Philippe Lemey: I’ve always been fascinated by creatures we can’t see with the naked eye but that nonetheless can have such an impact on us. I entered the field when bioinformatics was on the rise and was intrigued by the possibility of using computational tools to study their genomes, including reconstructing their evolutionary history. I got a taste of this in a short course during my master thesis project, and pursued that interest ever since.
Charlotte Uetrecht: I always loved protein structures, because they look beautiful to me. And I find viruses fascinating. They are built in a very simple fashion.

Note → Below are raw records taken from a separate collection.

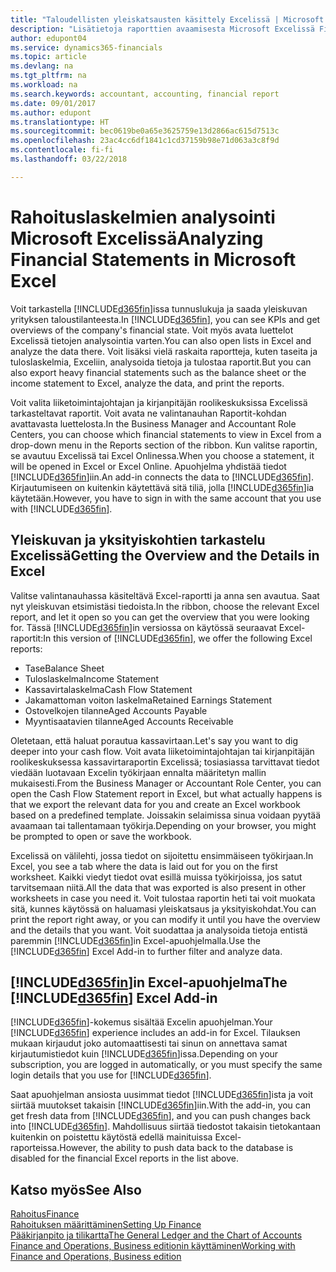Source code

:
 ```yaml
---
title: "Taloudellisten yleiskatsausten käsittely Excelissä | Microsoft Docs"
description: "Lisätietoja raporttien avaamisesta Microsoft Excelissä Finance and Operations, Business editionissa analysoinnin parantamiseksi."
author: edupont04
ms.service: dynamics365-financials
ms.topic: article
ms.devlang: na
ms.tgt_pltfrm: na
ms.workload: na
ms.search.keywords: accountant, accounting, financial report
ms.date: 09/01/2017
ms.author: edupont
ms.translationtype: HT
ms.sourcegitcommit: bec0619be0a65e3625759e13d2866ac615d7513c
ms.openlocfilehash: 23ac4cc6df1841c1cd37159b98e71d063a3c8f9d
ms.contentlocale: fi-fi
ms.lasthandoff: 03/22/2018

---
```

# <a name="analyzing-financial-statements-in-microsoft-excel"></a><span data-ttu-id="f8440-103">Rahoituslaskelmien analysointi Microsoft Excelissä</span><span class="sxs-lookup"><span data-stu-id="f8440-103">Analyzing Financial Statements in Microsoft Excel</span></span>
<span data-ttu-id="f8440-104">Voit tarkastella [!INCLUDE[d365fin](includes/d365fin_md.md)]issa tunnuslukuja ja saada yleiskuvan yrityksen taloustilanteesta.</span><span class="sxs-lookup"><span data-stu-id="f8440-104">In [!INCLUDE[d365fin](includes/d365fin_md.md)], you can see KPIs and get overviews of the company's financial state.</span></span> <span data-ttu-id="f8440-105">Voit myös avata luettelot Excelissä tietojen analysointia varten.</span><span class="sxs-lookup"><span data-stu-id="f8440-105">You can also open lists in Excel and analyze the data there.</span></span> <span data-ttu-id="f8440-106">Voit lisäksi vielä raskaita raportteja, kuten taseita ja tuloslaskelmia, Exceliin, analysoida tietoja ja tulostaa raportit.</span><span class="sxs-lookup"><span data-stu-id="f8440-106">But you can also export heavy financial statements such as the balance sheet or the income statement to Excel, analyze the data, and print the reports.</span></span>  

<span data-ttu-id="f8440-107">Voit valita liiketoimintajohtajan ja kirjanpitäjän roolikeskuksissa Excelissä tarkasteltavat raportit. Voit avata ne valintanauhan Raportit-kohdan avattavasta luettelosta.</span><span class="sxs-lookup"><span data-stu-id="f8440-107">In the Business Manager and Accountant Role Centers, you can choose which financial statements to view in Excel from a drop-down menu in the Reports section of the ribbon.</span></span> <span data-ttu-id="f8440-108">Kun valitse raportin, se avautuu Excelissä tai Excel Onlinessa.</span><span class="sxs-lookup"><span data-stu-id="f8440-108">When you choose a statement, it will be opened in Excel or Excel Online.</span></span> <span data-ttu-id="f8440-109">Apuohjelma yhdistää tiedot [!INCLUDE[d365fin](includes/d365fin_md.md)]iin.</span><span class="sxs-lookup"><span data-stu-id="f8440-109">An add-in connects the data to [!INCLUDE[d365fin](includes/d365fin_md.md)].</span></span> <span data-ttu-id="f8440-110">Kirjautumiseen on kuitenkin käytettävä sitä tiliä, jolla [!INCLUDE[d365fin](includes/d365fin_md.md)]ia käytetään.</span><span class="sxs-lookup"><span data-stu-id="f8440-110">However, you have to sign in with the same account that you use with [!INCLUDE[d365fin](includes/d365fin_md.md)].</span></span>  

## <a name="getting-the-overview-and-the-details-in-excel"></a><span data-ttu-id="f8440-111">Yleiskuvan ja yksityiskohtien tarkastelu Excelissä</span><span class="sxs-lookup"><span data-stu-id="f8440-111">Getting the Overview and the Details in Excel</span></span>
<span data-ttu-id="f8440-112">Valitse valintanauhassa käsiteltävä Excel-raportti ja anna sen avautua. Saat nyt yleiskuvan etsimistäsi tiedoista.</span><span class="sxs-lookup"><span data-stu-id="f8440-112">In the ribbon, choose the relevant Excel report, and let it open so you can get the overview that you were looking for.</span></span> <span data-ttu-id="f8440-113">Tässä [!INCLUDE[d365fin](includes/d365fin_md.md)]in versiossa on käytössä seuraavat Excel-raportit:</span><span class="sxs-lookup"><span data-stu-id="f8440-113">In this version of [!INCLUDE[d365fin](includes/d365fin_md.md)], we offer the following Excel reports:</span></span>

- <span data-ttu-id="f8440-114">Tase</span><span class="sxs-lookup"><span data-stu-id="f8440-114">Balance Sheet</span></span>  
- <span data-ttu-id="f8440-115">Tuloslaskelma</span><span class="sxs-lookup"><span data-stu-id="f8440-115">Income Statement</span></span>  
- <span data-ttu-id="f8440-116">Kassavirtalaskelma</span><span class="sxs-lookup"><span data-stu-id="f8440-116">Cash Flow Statement</span></span>  
- <span data-ttu-id="f8440-117">Jakamattoman voiton laskelma</span><span class="sxs-lookup"><span data-stu-id="f8440-117">Retained Earnings Statement</span></span>  
- <span data-ttu-id="f8440-118">Ostovelkojen tilanne</span><span class="sxs-lookup"><span data-stu-id="f8440-118">Aged Accounts Payable</span></span>  
- <span data-ttu-id="f8440-119">Myyntisaatavien tilanne</span><span class="sxs-lookup"><span data-stu-id="f8440-119">Aged Accounts Receivable</span></span>  

<span data-ttu-id="f8440-120">Oletetaan, että haluat porautua kassavirtaan.</span><span class="sxs-lookup"><span data-stu-id="f8440-120">Let's say you want to dig deeper into your cash flow.</span></span> <span data-ttu-id="f8440-121">Voit avata liiketoimintajohtajan tai kirjanpitäjän roolikeskuksessa kassavirtaraportin Excelissä; tosiasiassa tarvittavat tiedot viedään luotavaan Excelin työkirjaan ennalta määritetyn mallin mukaisesti.</span><span class="sxs-lookup"><span data-stu-id="f8440-121">From the Business Manager or Accountant Role Center, you can open the Cash Flow Statement report in Excel, but what actually happens is that we export the relevant data for you and create an Excel workbook based on a predefined template.</span></span> <span data-ttu-id="f8440-122">Joissakin selaimissa sinua voidaan pyytää avaamaan tai tallentamaan työkirja.</span><span class="sxs-lookup"><span data-stu-id="f8440-122">Depending on your browser, you might be prompted to open or save the workbook.</span></span>  

<span data-ttu-id="f8440-123">Excelissä on välilehti, jossa tiedot on sijoitettu ensimmäiseen työkirjaan.</span><span class="sxs-lookup"><span data-stu-id="f8440-123">In Excel, you see a tab where the data is laid out for you on the first worksheet.</span></span> <span data-ttu-id="f8440-124">Kaikki viedyt tiedot ovat esillä muissa työkirjoissa, jos satut tarvitsemaan niitä.</span><span class="sxs-lookup"><span data-stu-id="f8440-124">All the data that was exported is also present in other worksheets in case you need it.</span></span> <span data-ttu-id="f8440-125">Voit tulostaa raportin heti tai voit muokata sitä, kunnes käytössä on haluamasi yleiskatsaus ja yksityiskohdat.</span><span class="sxs-lookup"><span data-stu-id="f8440-125">You can print the report right away, or you can modify it until you have the overview and the details that you want.</span></span> <span data-ttu-id="f8440-126">Voit suodattaa ja analysoida tietoja entistä paremmin [!INCLUDE[d365fin](includes/d365fin_md.md)]in Excel-apuohjelmalla.</span><span class="sxs-lookup"><span data-stu-id="f8440-126">Use the [!INCLUDE[d365fin](includes/d365fin_md.md)] Excel Add-in to further filter and analyze data.</span></span>  

## <a name="the-included365finincludesd365finmdmd-excel-add-in"></a><span data-ttu-id="f8440-127">[!INCLUDE[d365fin](includes/d365fin_md.md)]in Excel-apuohjelma</span><span class="sxs-lookup"><span data-stu-id="f8440-127">The [!INCLUDE[d365fin](includes/d365fin_md.md)] Excel Add-in</span></span>
<span data-ttu-id="f8440-128">[!INCLUDE[d365fin](includes/d365fin_md.md)]-kokemus sisältää Excelin apuohjelman.</span><span class="sxs-lookup"><span data-stu-id="f8440-128">Your [!INCLUDE[d365fin](includes/d365fin_md.md)] experience includes an add-in for Excel.</span></span> <span data-ttu-id="f8440-129">Tilauksen mukaan kirjaudut joko automaattisesti tai sinun on annettava samat kirjautumistiedot kuin [!INCLUDE[d365fin](includes/d365fin_md.md)]issa.</span><span class="sxs-lookup"><span data-stu-id="f8440-129">Depending on your subscription, you are logged in automatically, or you must specify the same login details that you use for [!INCLUDE[d365fin](includes/d365fin_md.md)].</span></span>  

<span data-ttu-id="f8440-130">Saat apuohjelman ansiosta uusimmat tiedot [!INCLUDE[d365fin](includes/d365fin_md.md)]ista ja voit siirtää muutokset takaisin [!INCLUDE[d365fin](includes/d365fin_md.md)]iin.</span><span class="sxs-lookup"><span data-stu-id="f8440-130">With the add-in, you can get fresh data from [!INCLUDE[d365fin](includes/d365fin_md.md)], and you can push changes back into [!INCLUDE[d365fin](includes/d365fin_md.md)].</span></span> <span data-ttu-id="f8440-131">Mahdollisuus siirtää tiedostot takaisin tietokantaan kuitenkin on poistettu käytöstä edellä mainituissa Excel-raporteissa.</span><span class="sxs-lookup"><span data-stu-id="f8440-131">However, the ability to push data back to the database is disabled for the financial Excel reports in the list above.</span></span>  

## <a name="see-also"></a><span data-ttu-id="f8440-132">Katso myös</span><span class="sxs-lookup"><span data-stu-id="f8440-132">See Also</span></span>
[<span data-ttu-id="f8440-133">Rahoitus</span><span class="sxs-lookup"><span data-stu-id="f8440-133">Finance</span></span>](finance.md)  
[<span data-ttu-id="f8440-134">Rahoituksen määrittäminen</span><span class="sxs-lookup"><span data-stu-id="f8440-134">Setting Up Finance</span></span>](finance-setup-finance.md)  
[<span data-ttu-id="f8440-135">Pääkirjanpito ja tilikartta</span><span class="sxs-lookup"><span data-stu-id="f8440-135">The General Ledger and the Chart of Accounts</span></span>](finance-general-ledger.md)  
[<span data-ttu-id="f8440-136">Finance and Operations, Business editionin käyttäminen</span><span class="sxs-lookup"><span data-stu-id="f8440-136">Working with Finance and Operations, Business edition</span></span>](ui-work-product.md)  


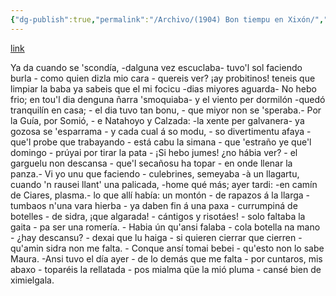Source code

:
 ```yaml
---
{"dg-publish":true,"permalink":"/Archivo/(1904) Bon tiempu en Xixón/","tags":["#Siglo_20","a1904","central","escrito","Gijón","periódico"]}
---
```


[link](https://cosescelebres.blogspot.com/2024/10/anu-1904-bon-tiempu-en-xixon.html)

Ya da cuando se 'scondía, -dalguna vez escuclaba- tuvo'l sol faciendo burla - como quien dizla mio cara - quereis ver? ¡ay probitinos! teneis que limpiar la baba ya sabeis que el mi focicu -dias miyores aguarda- No hebo frio; en tou'l dia denguna ñarra 'smoquiaba- y el viento per dormilón -quedó tranquilín en casa; - el dia tuvo tan bonu, - que miyor non se 'speraba.- Por la Guía, por Somió, - e Natahoyo y Calzada: -la xente per galvanera- ya gozosa se 'esparrama - y cada cual á so modu, - so divertimentu afaya - que'l probe que trabayando - está cabu la simana - que 'estraño ye que'l domingo - prúyai por tirar la pata - ¡Si hebo jumes! ¿no hábia ver? - el garguelu non descansa - que'l secañosu ha topar - en onde llenar la panza.- Vi yo unu que faciendo - culebrines, semeyaba -à un llagartu, cuando 'n rausei llant' una palicada, -home qué más; ayer tardi: -en camín de Ciares, plasma.- lo que allí había: un montón - de rapazos á la llarga - tumbaos n'una vara hierba - ya daben fin á una paxa - currumpiná de botelles - de sidra, ¡que algarada! - cántigos y risotáes! - solo faltaba la gaita - pa ser una romería. - Habia ún qu'ansi falaba - cola botella na mano - ¿hay descansu? - dexai que lu haiga - si quieren cierrar que cierren - qu'amin sidra non me falta. - Conque ansí tomai bebei - qu'esto non lo sabe Maura. -Ansi tuvo el día ayer - de lo demás que me falta - por cuntaros, mis abaxo - toparéis la rellatada - pos mialma qüe la mió pluma - cansé bien de ximielgala.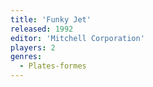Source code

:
 ```yaml
---
title: 'Funky Jet'
released: 1992
editor: 'Mitchell Corporation'
players: 2
genres:
  - Plates-formes
---
```


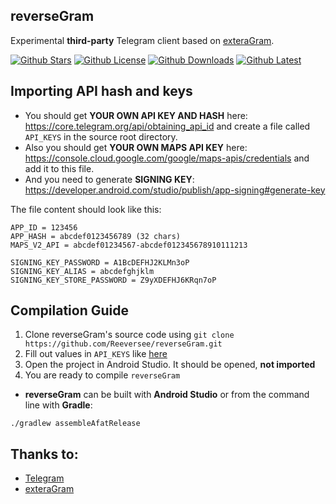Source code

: ## reverseGram

Experimental **third-party** Telegram client based on [exteraGram](https://github.com/exteraSquad/exteraGram).

[![Github Stars](https://img.shields.io/github/stars/Reeversee/reverseGram?color=%2364f573&style=for-the-badge)](https://github.com/Reeversee/reverseGram/stargazers) 
 [![Github License](https://img.shields.io/github/license/Reeversee/reverseGram?color=%2364f573&style=for-the-badge)](https://github.com/Reeversee/reverseGram/blob/master/COPYING) 
 [![Github Downloads](https://img.shields.io/github/downloads/Reeversee/reverseGram/total.svg?color=%23f5ad64&style=for-the-badge)](https://github.com/Reeversee/reverseGram/releases/) 
 [![Github Latest](https://img.shields.io/github/v/release/Reeversee/reverseGram?display_name=tag&color=%23f5ad64&style=for-the-badge)](https://github.com/Reeversee/reverseGram/releases/latest)

## Importing API hash and keys 
 - You should get **YOUR OWN API KEY AND HASH** here: https://core.telegram.org/api/obtaining_api_id and create a file called `API_KEYS` in the source root directory. 
 - Also you should get **YOUR OWN MAPS API KEY** here: https://console.cloud.google.com/google/maps-apis/credentials and add it to this file. 
 - And you need to generate **SIGNING KEY**: https://developer.android.com/studio/publish/app-signing#generate-key 
  
 The file content should look like this: 
 ``` 
 APP_ID = 123456 
 APP_HASH = abcdef0123456789 (32 chars) 
 MAPS_V2_API = abcdef01234567-abcdef012345678910111213 
  
 SIGNING_KEY_PASSWORD = A1BcDEFHJ2KLMn3oP 
 SIGNING_KEY_ALIAS = abcdefghjklm 
 SIGNING_KEY_STORE_PASSWORD = Z9yXDEFHJ6KRqn7oP 
 ``` 
  
 ## Compilation Guide 
 1. Clone reverseGram's source code using `git clone https://github.com/Reeversee/reverseGram.git` 
 2. Fill out values in `API_KEYS` like [here](https://github.com/Reeversee/reverseGram#importing-api-hash-and-keys) 
 3. Open the project in Android Studio. It should be opened, **not imported** 
 4. You are ready to compile `reverseGram` 
  
 - **reverseGram** can be built with **Android Studio** or from the command line with **Gradle**: 
 ``` 
 ./gradlew assembleAfatRelease 
 ``` 

## Thanks to:
- [Telegram](https://github.com/DrKLO/Telegram)
- [exteraGram](https://github.com/exteraSquad/exteraGram)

Some only contain three different proteins with one building a shell to protect their genome. And yet they are able to spread from human to human, and make us terribly sick. They are deadly yet somewhat elegant.
Dr Charlotte Uetrecht heads the junior research group Dynamics of Viral Structures at the Heinrich Pette Institute – Leibniz Institute for Experimental Virology in Hamburg, Germany. With her ERC-funded research she aims to understand how coronaviruses produce new viral particles, how they replicate and function. To do so Dr Uetrecht and her team develop new methods and instruments to look in more detail at the viral structures and their changes, using mass spectrometry.
Prof Philippe Lemey is an expert in evolutionary and computational virology. The goal of his ERC project is twofold. First, to understand how viruses emerge and establish in human populations. Second, to design practical statistical tools to reconstruct the spread of pathogens in ongoing epidemics, based on their genomic data. This has the potential to provide timely information to those managing the response to outbreaks. Prof Lemey and his team are based at KU Leuven in Belgium.